This is another planned capability for ResultsDB - modeling test plans. In fact, we've set up a way to store test plan metadata in the wiki page, so ResultsDB can read the Test Plan page and know exactly which tests comprise that plan. So when all the tests in the PUATP finish, ResultsDB can send out a message on the bus to indicate "package
martini-2.3 passed PUATP" - and Bodhi can pick up that message and unlock
martini-2.3 for all its eager, thirsty users.
But anyone who has used
rpmlint before might be wondering: how will anyone ever get their package to pass the PUATP when
rpmlint is so picky?
The Wonders of Whitelists and Waivers
This is another planned use for ResultsDB - storing whitelists and waivers. Sometimes there will be test failures that are expected, that we just want to ignore. Some packages might be idiosyncratic and the Packaging Committee might want to grant them exceptions to the normal rules. Rather than changing the test to handle every possible exception - or making the maintainers jump through weird hoops to make their package pass checks that don't apply or don't make sense - we'd like to have one central place to store exceptions to the policies we've set.

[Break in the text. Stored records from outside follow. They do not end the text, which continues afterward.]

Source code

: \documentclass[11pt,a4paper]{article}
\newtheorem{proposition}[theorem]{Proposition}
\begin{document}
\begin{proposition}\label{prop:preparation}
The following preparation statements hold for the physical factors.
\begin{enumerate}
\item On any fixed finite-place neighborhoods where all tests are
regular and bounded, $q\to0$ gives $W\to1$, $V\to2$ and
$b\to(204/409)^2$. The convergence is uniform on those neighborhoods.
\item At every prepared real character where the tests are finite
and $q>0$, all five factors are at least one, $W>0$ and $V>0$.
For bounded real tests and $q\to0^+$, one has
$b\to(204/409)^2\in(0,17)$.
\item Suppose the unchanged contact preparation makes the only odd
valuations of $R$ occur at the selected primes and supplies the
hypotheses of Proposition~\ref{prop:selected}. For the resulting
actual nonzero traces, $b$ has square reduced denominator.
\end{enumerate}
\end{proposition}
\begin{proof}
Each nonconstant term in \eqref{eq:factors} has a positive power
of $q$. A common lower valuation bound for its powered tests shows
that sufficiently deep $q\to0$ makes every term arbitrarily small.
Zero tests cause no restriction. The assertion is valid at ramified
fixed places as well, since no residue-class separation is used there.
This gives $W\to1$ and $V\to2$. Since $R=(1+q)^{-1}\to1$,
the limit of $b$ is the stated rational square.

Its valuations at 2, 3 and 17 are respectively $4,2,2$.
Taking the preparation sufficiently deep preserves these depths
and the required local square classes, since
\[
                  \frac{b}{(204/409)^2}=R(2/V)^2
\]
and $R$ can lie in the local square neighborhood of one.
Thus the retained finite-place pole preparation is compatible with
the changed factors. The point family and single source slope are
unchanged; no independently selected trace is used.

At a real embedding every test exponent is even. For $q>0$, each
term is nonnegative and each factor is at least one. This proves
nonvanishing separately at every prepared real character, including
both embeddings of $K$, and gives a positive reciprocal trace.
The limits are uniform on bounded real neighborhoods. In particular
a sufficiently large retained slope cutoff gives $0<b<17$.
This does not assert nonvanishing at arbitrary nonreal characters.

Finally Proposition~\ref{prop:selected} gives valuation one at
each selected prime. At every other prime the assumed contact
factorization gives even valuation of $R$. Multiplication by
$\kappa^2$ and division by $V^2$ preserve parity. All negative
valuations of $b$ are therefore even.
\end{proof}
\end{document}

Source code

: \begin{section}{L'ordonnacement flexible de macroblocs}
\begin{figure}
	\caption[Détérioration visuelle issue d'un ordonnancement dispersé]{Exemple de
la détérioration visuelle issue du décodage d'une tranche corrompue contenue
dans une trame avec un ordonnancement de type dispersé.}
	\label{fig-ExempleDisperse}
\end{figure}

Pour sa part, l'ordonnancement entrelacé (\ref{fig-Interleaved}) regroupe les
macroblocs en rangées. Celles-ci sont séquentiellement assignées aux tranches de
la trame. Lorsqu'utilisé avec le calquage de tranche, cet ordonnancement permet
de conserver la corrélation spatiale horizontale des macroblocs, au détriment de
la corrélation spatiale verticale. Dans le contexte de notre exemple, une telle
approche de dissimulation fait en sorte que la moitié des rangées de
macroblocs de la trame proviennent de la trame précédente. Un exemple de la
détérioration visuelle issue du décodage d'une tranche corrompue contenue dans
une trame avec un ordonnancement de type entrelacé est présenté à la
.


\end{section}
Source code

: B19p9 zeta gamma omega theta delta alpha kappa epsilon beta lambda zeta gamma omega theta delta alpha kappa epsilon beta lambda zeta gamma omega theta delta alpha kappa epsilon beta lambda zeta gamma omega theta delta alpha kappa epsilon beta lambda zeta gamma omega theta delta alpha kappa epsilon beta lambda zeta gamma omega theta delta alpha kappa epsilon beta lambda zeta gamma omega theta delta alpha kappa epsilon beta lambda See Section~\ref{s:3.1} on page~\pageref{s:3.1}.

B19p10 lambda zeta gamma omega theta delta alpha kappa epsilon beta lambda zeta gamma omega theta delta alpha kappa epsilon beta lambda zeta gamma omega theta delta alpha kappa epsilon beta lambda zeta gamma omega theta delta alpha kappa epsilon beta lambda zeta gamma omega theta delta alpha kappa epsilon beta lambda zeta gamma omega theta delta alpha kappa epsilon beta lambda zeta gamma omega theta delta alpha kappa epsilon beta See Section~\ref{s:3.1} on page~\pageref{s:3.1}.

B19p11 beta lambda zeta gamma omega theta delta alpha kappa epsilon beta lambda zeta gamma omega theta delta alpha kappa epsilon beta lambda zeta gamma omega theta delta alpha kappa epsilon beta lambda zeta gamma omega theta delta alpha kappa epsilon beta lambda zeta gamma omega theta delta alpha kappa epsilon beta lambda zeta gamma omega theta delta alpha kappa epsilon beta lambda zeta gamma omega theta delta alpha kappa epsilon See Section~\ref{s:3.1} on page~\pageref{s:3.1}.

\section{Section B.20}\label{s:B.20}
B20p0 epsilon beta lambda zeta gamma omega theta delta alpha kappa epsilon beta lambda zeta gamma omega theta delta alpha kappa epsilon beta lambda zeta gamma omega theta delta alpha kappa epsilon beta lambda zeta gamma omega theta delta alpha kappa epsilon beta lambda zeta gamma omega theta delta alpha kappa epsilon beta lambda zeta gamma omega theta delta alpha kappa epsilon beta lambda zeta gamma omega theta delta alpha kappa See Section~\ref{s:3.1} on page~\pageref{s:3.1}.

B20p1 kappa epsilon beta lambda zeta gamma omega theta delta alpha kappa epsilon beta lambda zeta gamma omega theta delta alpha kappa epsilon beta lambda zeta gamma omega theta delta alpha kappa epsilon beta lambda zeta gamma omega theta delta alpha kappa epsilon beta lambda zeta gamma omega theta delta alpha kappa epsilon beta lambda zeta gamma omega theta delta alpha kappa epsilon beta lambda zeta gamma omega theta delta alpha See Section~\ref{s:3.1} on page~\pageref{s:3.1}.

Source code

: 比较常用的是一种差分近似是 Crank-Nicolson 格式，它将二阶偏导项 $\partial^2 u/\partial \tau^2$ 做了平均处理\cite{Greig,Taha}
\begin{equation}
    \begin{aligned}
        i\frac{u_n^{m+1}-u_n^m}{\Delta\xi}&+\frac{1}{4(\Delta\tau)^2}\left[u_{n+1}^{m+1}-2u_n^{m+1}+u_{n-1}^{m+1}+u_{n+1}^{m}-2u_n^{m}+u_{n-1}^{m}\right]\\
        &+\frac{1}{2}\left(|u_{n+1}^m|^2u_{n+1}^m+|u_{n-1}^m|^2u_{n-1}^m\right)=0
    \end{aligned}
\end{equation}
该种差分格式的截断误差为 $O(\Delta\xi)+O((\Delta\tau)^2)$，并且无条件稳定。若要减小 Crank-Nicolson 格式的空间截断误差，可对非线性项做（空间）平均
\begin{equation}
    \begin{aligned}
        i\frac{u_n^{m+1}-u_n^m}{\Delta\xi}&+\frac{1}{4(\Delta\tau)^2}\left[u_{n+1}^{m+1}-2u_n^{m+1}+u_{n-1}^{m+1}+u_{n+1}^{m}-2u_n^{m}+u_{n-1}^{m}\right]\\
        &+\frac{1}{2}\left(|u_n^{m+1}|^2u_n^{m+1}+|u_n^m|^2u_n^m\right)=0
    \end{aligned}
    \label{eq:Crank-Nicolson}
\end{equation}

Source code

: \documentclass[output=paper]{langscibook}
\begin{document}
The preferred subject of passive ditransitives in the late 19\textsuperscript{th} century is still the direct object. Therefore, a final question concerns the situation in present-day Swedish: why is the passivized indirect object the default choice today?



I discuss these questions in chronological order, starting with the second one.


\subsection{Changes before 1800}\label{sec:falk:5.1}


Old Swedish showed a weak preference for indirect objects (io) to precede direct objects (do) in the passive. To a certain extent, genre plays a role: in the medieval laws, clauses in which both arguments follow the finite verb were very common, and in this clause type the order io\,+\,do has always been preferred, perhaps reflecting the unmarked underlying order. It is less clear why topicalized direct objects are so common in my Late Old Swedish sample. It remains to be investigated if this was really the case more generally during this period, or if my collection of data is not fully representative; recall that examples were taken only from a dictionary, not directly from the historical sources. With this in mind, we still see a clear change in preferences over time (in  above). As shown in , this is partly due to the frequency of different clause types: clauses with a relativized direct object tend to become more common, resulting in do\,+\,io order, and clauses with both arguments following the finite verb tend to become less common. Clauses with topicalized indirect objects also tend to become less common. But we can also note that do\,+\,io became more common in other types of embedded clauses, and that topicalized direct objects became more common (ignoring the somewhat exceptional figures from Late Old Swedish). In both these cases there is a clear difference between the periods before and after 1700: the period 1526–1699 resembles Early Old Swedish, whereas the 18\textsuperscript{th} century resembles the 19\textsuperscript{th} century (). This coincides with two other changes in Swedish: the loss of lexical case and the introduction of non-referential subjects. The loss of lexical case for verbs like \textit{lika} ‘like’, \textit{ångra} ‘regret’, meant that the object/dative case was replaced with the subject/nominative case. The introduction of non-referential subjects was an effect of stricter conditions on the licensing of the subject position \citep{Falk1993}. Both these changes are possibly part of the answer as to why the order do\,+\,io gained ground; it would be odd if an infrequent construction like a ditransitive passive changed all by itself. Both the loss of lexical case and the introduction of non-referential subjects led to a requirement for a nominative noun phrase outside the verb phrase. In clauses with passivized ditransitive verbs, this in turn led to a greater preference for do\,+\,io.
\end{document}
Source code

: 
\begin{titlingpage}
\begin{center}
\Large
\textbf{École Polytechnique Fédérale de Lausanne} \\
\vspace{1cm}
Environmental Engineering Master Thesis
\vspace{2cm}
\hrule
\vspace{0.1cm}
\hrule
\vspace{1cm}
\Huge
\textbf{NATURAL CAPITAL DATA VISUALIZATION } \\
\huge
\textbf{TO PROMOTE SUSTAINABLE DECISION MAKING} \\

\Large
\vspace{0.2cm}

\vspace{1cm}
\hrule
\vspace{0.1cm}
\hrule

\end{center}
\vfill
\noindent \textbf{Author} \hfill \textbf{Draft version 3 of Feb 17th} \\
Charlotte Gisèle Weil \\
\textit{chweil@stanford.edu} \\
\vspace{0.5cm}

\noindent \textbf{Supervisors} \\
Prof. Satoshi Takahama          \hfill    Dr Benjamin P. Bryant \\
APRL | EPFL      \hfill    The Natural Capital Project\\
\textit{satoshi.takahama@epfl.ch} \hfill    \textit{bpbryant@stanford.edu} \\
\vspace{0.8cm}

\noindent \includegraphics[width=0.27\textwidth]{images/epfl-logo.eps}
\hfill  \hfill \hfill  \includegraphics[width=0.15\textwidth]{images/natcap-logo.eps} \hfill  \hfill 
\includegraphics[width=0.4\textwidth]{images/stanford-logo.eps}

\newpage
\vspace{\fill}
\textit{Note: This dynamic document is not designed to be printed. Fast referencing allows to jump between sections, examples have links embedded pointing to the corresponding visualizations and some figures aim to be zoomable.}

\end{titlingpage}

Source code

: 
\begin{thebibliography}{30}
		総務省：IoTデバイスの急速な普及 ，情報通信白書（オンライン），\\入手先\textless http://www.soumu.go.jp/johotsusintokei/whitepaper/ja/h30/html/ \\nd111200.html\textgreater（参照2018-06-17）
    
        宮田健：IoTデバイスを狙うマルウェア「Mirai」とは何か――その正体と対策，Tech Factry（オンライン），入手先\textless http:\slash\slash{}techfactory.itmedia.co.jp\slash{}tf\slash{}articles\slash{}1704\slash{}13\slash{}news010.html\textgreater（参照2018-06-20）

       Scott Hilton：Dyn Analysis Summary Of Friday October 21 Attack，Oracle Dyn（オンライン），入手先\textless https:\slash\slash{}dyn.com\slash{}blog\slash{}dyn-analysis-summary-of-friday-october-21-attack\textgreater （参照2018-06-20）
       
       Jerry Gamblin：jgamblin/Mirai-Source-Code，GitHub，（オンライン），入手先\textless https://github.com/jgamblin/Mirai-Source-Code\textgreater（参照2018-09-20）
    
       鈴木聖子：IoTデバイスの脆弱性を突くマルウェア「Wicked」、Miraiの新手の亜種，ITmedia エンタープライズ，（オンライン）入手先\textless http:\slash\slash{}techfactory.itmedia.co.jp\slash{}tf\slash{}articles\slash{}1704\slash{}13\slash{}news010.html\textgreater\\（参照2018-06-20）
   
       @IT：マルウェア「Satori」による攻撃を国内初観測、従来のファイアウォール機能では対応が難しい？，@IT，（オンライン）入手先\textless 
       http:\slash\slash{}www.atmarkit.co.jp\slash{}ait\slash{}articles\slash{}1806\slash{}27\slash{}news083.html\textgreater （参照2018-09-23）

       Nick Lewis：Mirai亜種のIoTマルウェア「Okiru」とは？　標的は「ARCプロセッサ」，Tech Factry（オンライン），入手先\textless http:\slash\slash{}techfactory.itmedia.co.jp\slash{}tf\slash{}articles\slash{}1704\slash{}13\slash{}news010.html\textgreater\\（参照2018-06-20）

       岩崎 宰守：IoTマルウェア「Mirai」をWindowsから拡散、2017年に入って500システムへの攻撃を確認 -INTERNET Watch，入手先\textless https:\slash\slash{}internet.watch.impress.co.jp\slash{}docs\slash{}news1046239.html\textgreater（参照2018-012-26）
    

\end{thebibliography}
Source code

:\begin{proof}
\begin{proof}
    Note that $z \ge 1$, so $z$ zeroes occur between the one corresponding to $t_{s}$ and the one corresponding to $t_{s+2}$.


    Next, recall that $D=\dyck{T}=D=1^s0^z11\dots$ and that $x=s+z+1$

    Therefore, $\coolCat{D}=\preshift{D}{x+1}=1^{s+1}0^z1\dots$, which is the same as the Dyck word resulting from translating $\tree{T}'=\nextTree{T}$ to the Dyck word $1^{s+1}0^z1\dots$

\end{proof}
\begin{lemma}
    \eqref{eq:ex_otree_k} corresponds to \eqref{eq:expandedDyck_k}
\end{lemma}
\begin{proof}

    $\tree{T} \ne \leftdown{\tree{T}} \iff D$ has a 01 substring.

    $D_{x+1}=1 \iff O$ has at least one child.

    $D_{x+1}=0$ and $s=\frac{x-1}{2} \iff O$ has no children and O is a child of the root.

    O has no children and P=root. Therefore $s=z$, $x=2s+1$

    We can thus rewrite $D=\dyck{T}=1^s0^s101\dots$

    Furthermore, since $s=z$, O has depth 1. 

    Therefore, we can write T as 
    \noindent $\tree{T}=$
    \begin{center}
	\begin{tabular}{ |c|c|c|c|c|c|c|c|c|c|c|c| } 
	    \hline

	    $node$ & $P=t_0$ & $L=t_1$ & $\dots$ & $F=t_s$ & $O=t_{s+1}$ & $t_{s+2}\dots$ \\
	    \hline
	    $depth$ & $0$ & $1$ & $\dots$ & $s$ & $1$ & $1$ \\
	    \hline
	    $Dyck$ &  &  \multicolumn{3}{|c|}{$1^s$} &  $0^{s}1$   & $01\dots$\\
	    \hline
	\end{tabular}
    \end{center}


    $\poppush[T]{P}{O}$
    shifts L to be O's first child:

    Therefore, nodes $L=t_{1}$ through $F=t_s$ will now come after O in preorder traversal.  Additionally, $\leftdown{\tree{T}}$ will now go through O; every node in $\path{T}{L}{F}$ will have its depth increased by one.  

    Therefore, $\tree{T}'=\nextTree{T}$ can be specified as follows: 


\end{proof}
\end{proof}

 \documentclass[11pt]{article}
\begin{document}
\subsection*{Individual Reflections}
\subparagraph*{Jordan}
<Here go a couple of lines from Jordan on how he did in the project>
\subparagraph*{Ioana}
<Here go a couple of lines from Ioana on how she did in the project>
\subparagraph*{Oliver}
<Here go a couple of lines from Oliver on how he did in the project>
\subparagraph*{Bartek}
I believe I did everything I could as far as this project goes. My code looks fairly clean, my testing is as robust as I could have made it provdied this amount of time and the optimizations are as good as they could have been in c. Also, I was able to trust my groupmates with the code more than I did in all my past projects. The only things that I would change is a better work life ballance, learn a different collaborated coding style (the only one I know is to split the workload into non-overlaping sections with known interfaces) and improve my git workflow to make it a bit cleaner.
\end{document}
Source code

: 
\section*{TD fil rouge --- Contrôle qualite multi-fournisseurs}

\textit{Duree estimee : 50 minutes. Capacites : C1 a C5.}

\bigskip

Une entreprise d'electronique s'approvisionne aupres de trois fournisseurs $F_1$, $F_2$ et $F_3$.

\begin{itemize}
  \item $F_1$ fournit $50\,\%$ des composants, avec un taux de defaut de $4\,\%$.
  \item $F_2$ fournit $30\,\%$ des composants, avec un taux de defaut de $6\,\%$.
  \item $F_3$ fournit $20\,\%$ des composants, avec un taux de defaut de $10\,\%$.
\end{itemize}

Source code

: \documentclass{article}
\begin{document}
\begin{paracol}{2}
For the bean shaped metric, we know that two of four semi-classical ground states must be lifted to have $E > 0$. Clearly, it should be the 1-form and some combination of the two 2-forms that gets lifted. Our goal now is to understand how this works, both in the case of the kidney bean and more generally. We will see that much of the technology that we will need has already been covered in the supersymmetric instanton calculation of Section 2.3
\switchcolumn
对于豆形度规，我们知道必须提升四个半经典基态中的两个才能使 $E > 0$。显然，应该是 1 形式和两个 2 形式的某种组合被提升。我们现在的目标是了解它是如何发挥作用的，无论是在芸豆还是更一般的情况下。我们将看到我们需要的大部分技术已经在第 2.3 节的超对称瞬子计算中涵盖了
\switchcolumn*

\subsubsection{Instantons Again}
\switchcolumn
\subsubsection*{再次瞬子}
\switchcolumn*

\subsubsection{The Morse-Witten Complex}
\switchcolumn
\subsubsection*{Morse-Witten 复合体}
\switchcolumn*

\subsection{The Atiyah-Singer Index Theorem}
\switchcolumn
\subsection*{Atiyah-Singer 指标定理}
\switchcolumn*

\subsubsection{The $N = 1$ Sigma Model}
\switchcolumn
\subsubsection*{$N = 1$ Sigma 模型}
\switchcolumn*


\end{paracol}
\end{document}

If (in the glorious future) we're already using AutoQA to check packages against these policies, and storing the results of those tests in ResultsDB, it makes sense to store the exceptions in the same place. Then when we get a 'failed' result, we can check for a matching exception before we send out a 'failed' message and reject a new update. So we've got a place in the ResultsDB data model to store exceptions, and then the Packaging Committee (FPC) or the Engineering Steering Committee (FESCo) can use that to maintain a whitelist of packages which can skip (or ignore) certain tests.
There have also been quite a few problematic updates where an unexpected change slipped past the maintainer unnoticed, and package maintainers have thus (repeatedly!) asked for automated tests to review their packages for these kinds of things before they go out to the public. Automating the PUATP will handle a lot of that. But: we definitely don't want to require maintainers to get approval from some committee every time something weird happens - like an executable disappearing from a package. (That might have been an intentional change, after all.) We still want to catch suspicious changes - we just want the maintainer to review and approve them before they go out to the repos. So there's another use for exceptions: waivers.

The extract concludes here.